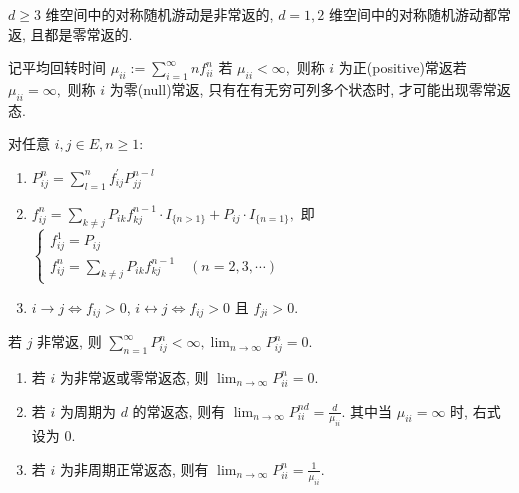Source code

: \documentclass[10pt]{yerbaformat}
\begin{document}
\begin{theorem}[Polya 定理]
    $d \geq 3$ 维空间中的对称随机游动是非常返的, $d=1,2$ 维空间中的对称随机游动都常返, 且都是零常返的.
\end{theorem}

\begin{definition}[正常返与零常返]
    记平均回转时间 $\mu_{i i}:=\sum_{i=1}^{\infty} n f_{i i}^{n}$ 若 $\mu_{i i}<\infty,$ 则称 $i$ 为正(positive)常返若 $\mu_{i i}=\infty,$ 则称 $i$ 为零(null)常返, 只有在有无穷可列多个状态时, 才可能出现零常返态.
\end{definition}

\begin{theorem}
    对任意 $i, j \in E, n \geq 1$:
    \begin{enumerate}
        \item $P_{i j}^{n}=\sum_{l=1}^{n} f_{i j}^{\prime} P_{j j}^{n-l}$
        \item $f_{i j}^{n}=\sum_{k \neq j} P_{i k} f_{k j}^{n-1} \cdot I_{\{n>1\}}+P_{i j} \cdot I_{\{n=1\}},$ 即 $\left\{\begin{array}{l}f_{i j}^{1}=P_{i j} \\ f_{i j}^{n}=\sum_{k \neq j} P_{i k} f_{k j}^{n-1} \quad(n=2,3, \cdots)\end{array}\right.$
        \item $i \rightarrow j \Leftrightarrow f_{i j}>0$,
              $i \leftrightarrow j \Leftrightarrow f_{i j}>0$ 且 $f_{j i}>0 .$
    \end{enumerate}
\end{theorem}

\begin{corollary}
    若 $j$ 非常返, 则 $\sum_{n=1}^{\infty} P_{i j}^{n}<\infty, \lim _{n \rightarrow \infty} P_{i j}^{n}=0 .$
\end{corollary}

\begin{theorem}[基本极限定理]
    \begin{enumerate}
        \item 若 $i$ 为非常返或零常返态, 则 $\lim _{n \rightarrow \infty} P_{i i}^{n}=0 .$
        \item 若 $i$ 为周期为 $d$ 的常返态, 则有 $\lim _{n \rightarrow \infty} P_{i i}^{n d}=\frac{d}{\mu_{i i}}$.
              其中当 $\mu_{i i}=\infty$ 时, 右式设为 $0 .$
        \item 若 $i$ 为非周期正常返态, 则有 $\lim _{n \rightarrow \infty} P_{i i}^{n}=\frac{1}{\mu_{i i}}$.
    \end{enumerate}
\end{theorem}
\end{document}
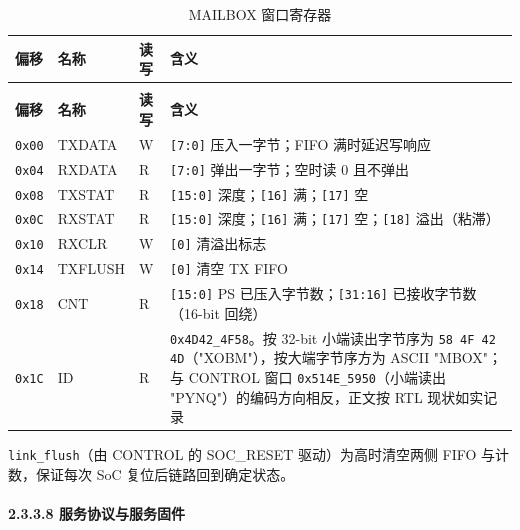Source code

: {\small
\renewcommand{\thetable}{2-12}
\begin{longtable}{@{}>{\raggedright\arraybackslash}p{}>{\raggedright\arraybackslash}p{}>{\raggedright\arraybackslash}p{}>{\raggedright\arraybackslash}p{}@{}}
\caption{MAILBOX 窗口寄存器}\label{tab:2-12}\\
\toprule
\textbf{偏移} & \textbf{名称} & \textbf{读写} & \textbf{含义} \\
\midrule
\endfirsthead
\multicolumn{4}{@{}l}{\footnotesize 续表 2-12}\\
\toprule
\textbf{偏移} & \textbf{名称} & \textbf{读写} & \textbf{含义} \\
\midrule
\endhead
\texttt{0x00} & TXDATA & W & \texttt{[7:0]} 压入一字节；FIFO 满时延迟写响应 \\
\texttt{0x04} & RXDATA & R & \texttt{[7:0]} 弹出一字节；空时读 0 且不弹出 \\
\texttt{0x08} & TXSTAT & R & \texttt{[15:0]} 深度；\texttt{[16]} 满；\texttt{[17]} 空 \\
\texttt{0x0C} & RXSTAT & R & \texttt{[15:0]} 深度；\texttt{[16]} 满；\texttt{[17]} 空；\texttt{[18]} 溢出（粘滞） \\
\texttt{0x10} & RXCLR & W & \texttt{[0]} 清溢出标志 \\
\texttt{0x14} & TXFLUSH & W & \texttt{[0]} 清空 TX FIFO \\
\texttt{0x18} & CNT & R & \texttt{[15:0]} PS 已压入字节数；\texttt{[31:16]} 已接收字节数（16-bit 回绕） \\
\texttt{0x1C} & ID & R & \texttt{0x4D42\_\allowbreak{}\allowbreak{}4F58}。按 32-bit 小端读出字节序为 \texttt{58 4F 42 4D}（"XOBM"），按大端字节序方为 ASCII "MBOX"；与 CONTROL 窗口 \texttt{0x514E\_\allowbreak{}\allowbreak{}5950}（小端读出 "PYNQ"）的编码方向相反，正文按 RTL 现状如实记录 \\
\bottomrule
\end{longtable}
}

\texttt{link\_\allowbreak{}flush}（由 CONTROL 的 SOC\_RESET 驱动）为高时清空两侧 FIFO 与计数，保证每次 SoC 复位后链路回到确定状态。

\Needspace{85pt}

\paragraph{2.3.3.8 服务协议与服务固件}


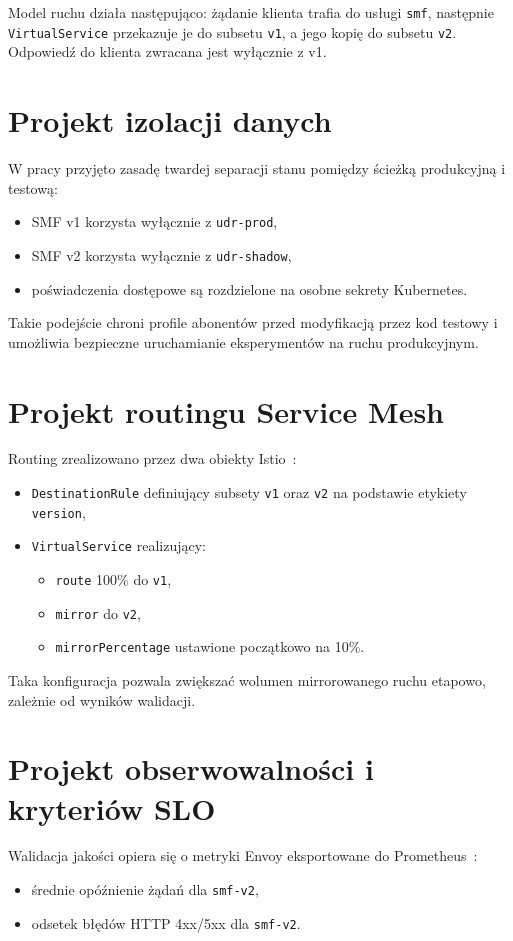 Model ruchu działa następująco: żądanie klienta trafia do usługi \texttt{smf}, następnie \texttt{VirtualService} przekazuje je do subsetu \texttt{v1}, a jego kopię do subsetu \texttt{v2}. Odpowiedź do klienta zwracana jest wyłącznie z v1.

\section{Projekt izolacji danych}
W pracy przyjęto zasadę twardej separacji stanu pomiędzy ścieżką produkcyjną i testową:
\begin{itemize}
    \item SMF v1 korzysta wyłącznie z \texttt{udr-prod},
    \item SMF v2 korzysta wyłącznie z \texttt{udr-shadow},
    \item poświadczenia dostępowe są rozdzielone na osobne sekrety Kubernetes.
\end{itemize}

Takie podejście chroni profile abonentów przed modyfikacją przez kod testowy i umożliwia bezpieczne uruchamianie eksperymentów na ruchu produkcyjnym.

\section{Projekt routingu Service Mesh}
Routing zrealizowano przez dwa obiekty Istio~\cite{istioDestinationRule,istioVirtualService}:
\begin{itemize}
    \item \texttt{DestinationRule} definiujący subsety \texttt{v1} oraz \texttt{v2} na podstawie etykiety \texttt{version},
    \item \texttt{VirtualService} realizujący:
    \begin{itemize}
        \item \texttt{route} 100\% do \texttt{v1},
        \item \texttt{mirror} do \texttt{v2},
        \item \texttt{mirrorPercentage} ustawione początkowo na 10\%.
    \end{itemize}
\end{itemize}

Taka konfiguracja pozwala zwiększać wolumen mirrorowanego ruchu etapowo, zależnie od wyników walidacji.

\section{Projekt obserwowalności i kryteriów SLO}
Walidacja jakości opiera się o metryki Envoy eksportowane do Prometheus~\cite{prometheusDocs}:
\begin{itemize}
    \item średnie opóźnienie żądań dla \texttt{smf-v2},
    \item odsetek błędów HTTP 4xx/5xx dla \texttt{smf-v2}.
\end{itemize}


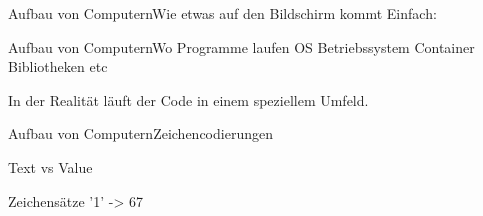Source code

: \begin{frame}{Aufbau von Computern}{Wie etwas auf den Bildschirm kommt}
	Einfach:
	
	
\end{frame}



\begin{frame}{Aufbau von Computern}{Wo Programme laufen}
	OS Betriebssystem
	Container
	Bibliotheken etc
	
	In der Realität läuft der Code in einem speziellem Umfeld.
	
\end{frame}


\begin{frame}{Aufbau von Computern}{Zeichencodierungen}
	
	Text vs Value
	
	Zeichensätze
	'1' -> 67
		
\end{frame}




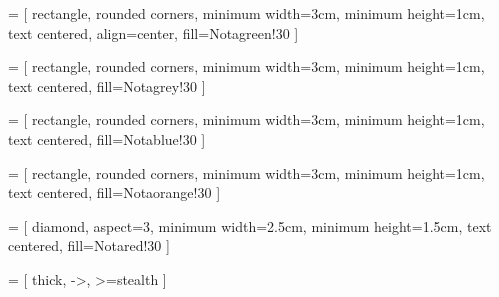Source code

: \usepackage{tikz}
\usetikzlibrary{shapes.geometric, arrows}

 = [
    rectangle, rounded corners, 
    minimum width=3cm, 
    minimum height=1cm,
    text centered,  
    align=center,
    fill=Notagreen!30
]

 = [
    rectangle, rounded corners, 
    minimum width=3cm, 
    minimum height=1cm,
    text centered,  
    fill=Notagrey!30
]

 = [
    rectangle, rounded corners, 
    minimum width=3cm, 
    minimum height=1cm, 
    text centered, 
    fill=Notablue!30
]

 = [
    rectangle, rounded corners, 
    minimum width=3cm, 
    minimum height=1cm, 
    text centered, 
    fill=Notaorange!30
]

 = [
    diamond,
    aspect=3,
    minimum width=2.5cm, 
    minimum height=1.5cm, 
    text centered, 
    fill=Notared!30
]

 = [
    thick,
    ->,
    >=stealth
]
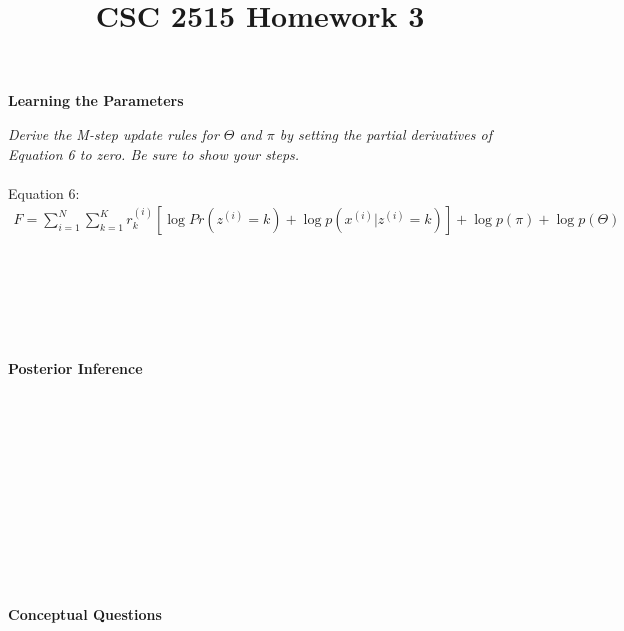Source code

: \documentclass{myhw}
\title{CSC 2515 Homework 3}
\begin{document}
\begin{homeworkProblem}
\textbf{Learning the Parameters} 
\begin{homeworkSection}	
\emph{Derive the M-step update rules for $\Theta$ and $\pi$ by setting the partial derivatives of Equation 6 to zero. Be sure to show your steps.} \\
\\
Equation 6:
\begin{gather*}
F = \sum_{i=1}^{N}\sum_{k=1}^{K}r_k^{(i)}[\log{Pr(z^{(i)}=k)}+\log{p(x^{(i)}|z^{(i)}=k)}]+\log{p(\pi)}+\log{p(\Theta)}
\end{gather*}
\end{homeworkSection}
\begin{homeworkSection}	
\emph{} \\
\\
\end{homeworkSection}
\begin{homeworkSection}	
\emph{} \\
\\
\end{homeworkSection}
\end{homeworkProblem}


\begin{homeworkProblem}
\textbf{Posterior Inference}
\begin{homeworkSection}
\emph{} \\
\\
\end{homeworkSection}
\begin{homeworkSection}
\emph{} \\
\\
\end{homeworkSection}
\begin{homeworkSection}	
\emph{} \\
\\
\end{homeworkSection}
\begin{homeworkSection}	
\emph{} \\
\\
\end{homeworkSection}
\end{homeworkProblem}


\begin{homeworkProblem}
\textbf{Conceptual Questions}
\begin{homeworkSection}	
\emph{} \\
\\
\end{homeworkSection}
\begin{homeworkSection}	
\emph{} \\
\\
\end{homeworkSection}
\begin{homeworkSection}	
\emph{} \\
\\
\end{homeworkSection}
\end{homeworkProblem}
\end{document}
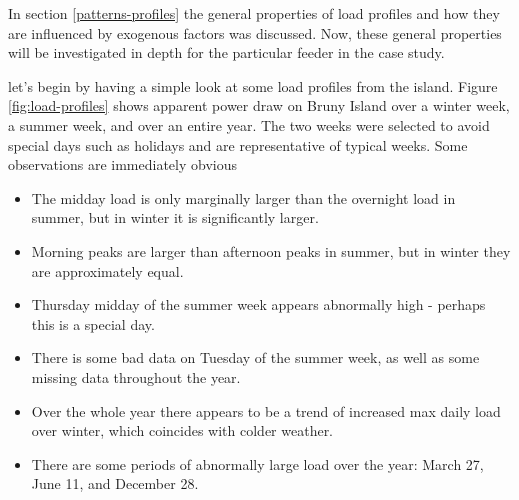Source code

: In section \ref{patterns-profiles} the general properties of load profiles and how they are influenced by exogenous factors was discussed. Now, these general properties will be investigated in depth for the particular feeder in the case study.
\par
let's begin by having a simple look at some load profiles from the island.
Figure \ref{fig:load-profiles} shows apparent power draw on Bruny Island over a winter week, a summer week, and over an entire year.
The two weeks were selected to avoid special days such as holidays and are representative of typical weeks.
Some observations are immediately obvious
\begin{itemize}
	\item The midday load is only marginally larger than the overnight load in summer, but in winter it is significantly larger.
	\item Morning peaks are larger than afternoon peaks in summer, but in winter they are approximately equal.
	\item Thursday midday of the summer week appears abnormally high - perhaps this is a special day.
	\item There is some bad data on Tuesday of the summer week, as well as some missing data throughout the year.
	\item Over the whole year there appears to be a trend of increased max daily load over winter, which coincides with colder weather.
	\item There are some periods of abnormally large load over the year: March 27, June 11, and December 28.
\end{itemize}

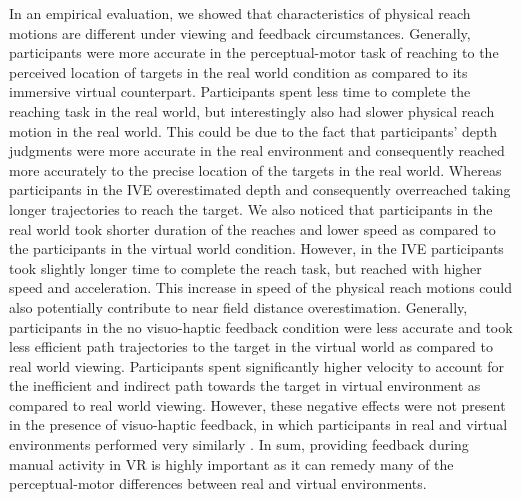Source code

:In an empirical evaluation, we showed that characteristics of physical reach motions are different under viewing and feedback circumstances. Generally, participants were more accurate in the perceptual-motor task of reaching to the perceived location of targets in the real world condition as compared to its immersive virtual counterpart. Participants spent less time to complete the reaching task in the real world, but interestingly also had slower physical reach motion in the real world. This could be due to the fact that participants' depth judgments were more accurate in the real environment and consequently reached more accurately to the precise location of the targets in the real world. Whereas participants in the IVE overestimated depth and consequently overreached taking longer trajectories to reach the target. We also noticed that participants in the real world took shorter duration of the reaches and lower speed as compared to the participants in the virtual world condition. However, in the IVE participants took slightly longer time to complete the reach task, but reached with higher speed and acceleration. This increase in speed of the physical reach motions could also potentially contribute to near field distance overestimation. Generally, participants in the no visuo-haptic feedback condition were less accurate and took less efficient path trajectories to the target in the virtual world as compared to real world viewing. Participants spent significantly higher velocity to account for the inefficient and indirect path towards the target in virtual environment as compared to real world viewing. However, these negative effects were not present in the presence of visuo-haptic feedback, in which participants in real and virtual environments performed very similarly \cite{MCT06}. In sum, providing feedback during manual activity in VR is highly important as it can remedy many of the perceptual-motor differences between real and virtual environments.  

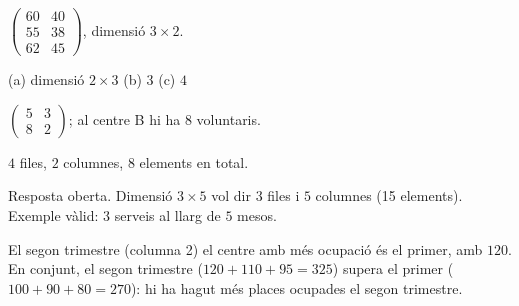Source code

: \begin{solucions}
\begin{sollist}
  \item $\begin{pmatrix} 60 & 40 \\ 55 & 38 \\ 62 & 45 \end{pmatrix}$,
        \;dimensió $3\times 2$.
  \item (a) dimensió $2\times 3$ \quad (b) $3$ \quad (c) $4$
  \item $\begin{pmatrix} 5 & 3 \\ 8 & 2 \end{pmatrix}$;
        \;al centre B hi ha $8$ voluntaris.
  \item $4$ files, $2$ columnes, $8$ elements en total.
  \item Resposta oberta. Dimensió $3\times 5$ vol dir $3$ files i $5$ columnes
        (15 elements). Exemple vàlid: $3$ serveis al llarg de $5$ mesos.
  \item El segon trimestre (columna 2) el centre amb més ocupació és el primer,
        amb $120$. \;En conjunt, el segon trimestre ($120+110+95=325$) supera
        el primer ($100+90+80=270$): hi ha hagut més places ocupades el
        segon trimestre.
\end{sollist}
\end{solucions}
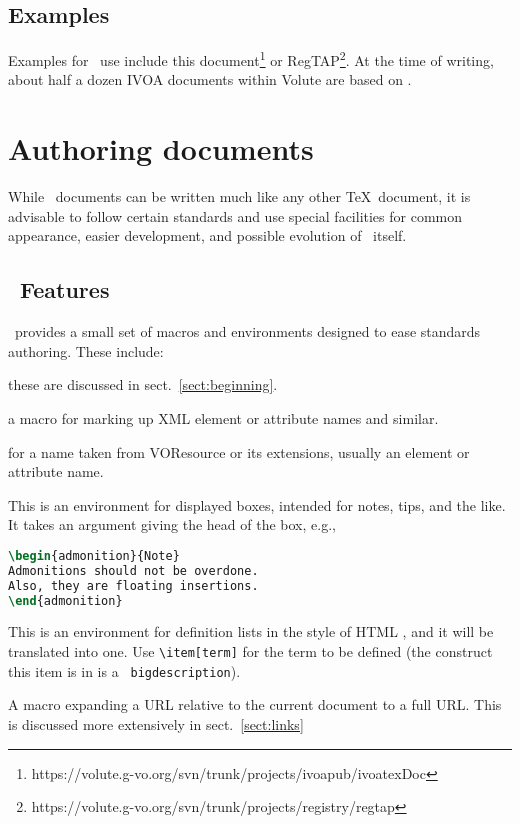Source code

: \documentclass[11pt,a4paper]{ivoa}
\newcommand{\texword}[1]{\texttt{\color{texcolor} #1}}
\begin{document}
\subsection{Examples}

Examples for \ivoatex\ use include this 
document\footnote{https://volute.g-vo.org/svn/trunk/projects/ivoapub/ivoatexDoc}
or
RegTAP\footnote{https://volute.g-vo.org/svn/trunk/projects/registry/regtap}.
At the time of writing, about half a dozen IVOA documents within Volute
are based on \ivoatex.


\section{Authoring documents}
\label{sect:authoring}

While \ivoatex\ documents can be written much like any other \TeX\
document, it is advisable to follow certain standards and use special
facilities for common appearance, easier development, and possible
evolution of \ivoatex\ itself.

\subsection{\ivoatex\ Features}

\ivoatex\ provides a small set of macros and environments designed
to ease standards authoring.  These include:

\begin{bigdescription}
\item[\texword{author}, \texword{previousversion}, \texword{ivoagroup}] these are discussed
in sect.~\ref{sect:beginning}.
\item[\texword{xmlel}] a macro for marking up XML element or attribute
names and similar.  
\item[\texword{vorent}] for a name taken from VOResource or its
extensions, usually an
element or attribute name.
\item[\texword{admonition}] This is an environment for 
displayed boxes, intended for notes, tips, and the like.  
It takes an argument giving the head of the box, e.g.,

\begin{lstlisting}[language=TeX]
\begin{admonition}{Note}
Admonitions should not be overdone.  
Also, they are floating insertions.
\end{admonition}
\end{lstlisting}
\item[\texword{bigdescription}] This is an environment for definition
lists in the style of HTML \xmlel{dl}, and it will be translated into
one.  Use \verb|\item[term]| for the term to be defined
(the construct this item is in is a \texword{bigdescription}).
\item[\texword{auxilaryurl}] A macro expanding a URL relative to the
current document to a full URL.  This is discussed more extensively in
sect.~\ref{sect:links}
\end{bigdescription}
\end{document}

***

» **WHAT TO DO**:
Starting with the first line of the data, transcribe every line exactly through the one containing "对任意 $i, j \in". No pictures go in.

» **OUTPUT FOR THIS TASK**:
Source code

: \documentclass[10pt]{yerbaformat}
\begin{document}
\begin{theorem}[Polya 定理]
    $d \geq 3$ 维空间中的对称随机游动是非常返的, $d=1,2$ 维空间中的对称随机游动都常返, 且都是零常返的.
\end{theorem}

\begin{definition}[正常返与零常返]
    记平均回转时间 $\mu_{i i}:=\sum_{i=1}^{\infty} n f_{i i}^{n}$ 若 $\mu_{i i}<\infty,$ 则称 $i$ 为正(positive)常返若 $\mu_{i i}=\infty,$ 则称 $i$ 为零(null)常返, 只有在有无穷可列多个状态时, 才可能出现零常返态.
\end{definition}

\begin{theorem}
    对任意 $i, j \in E, n \geq 1$:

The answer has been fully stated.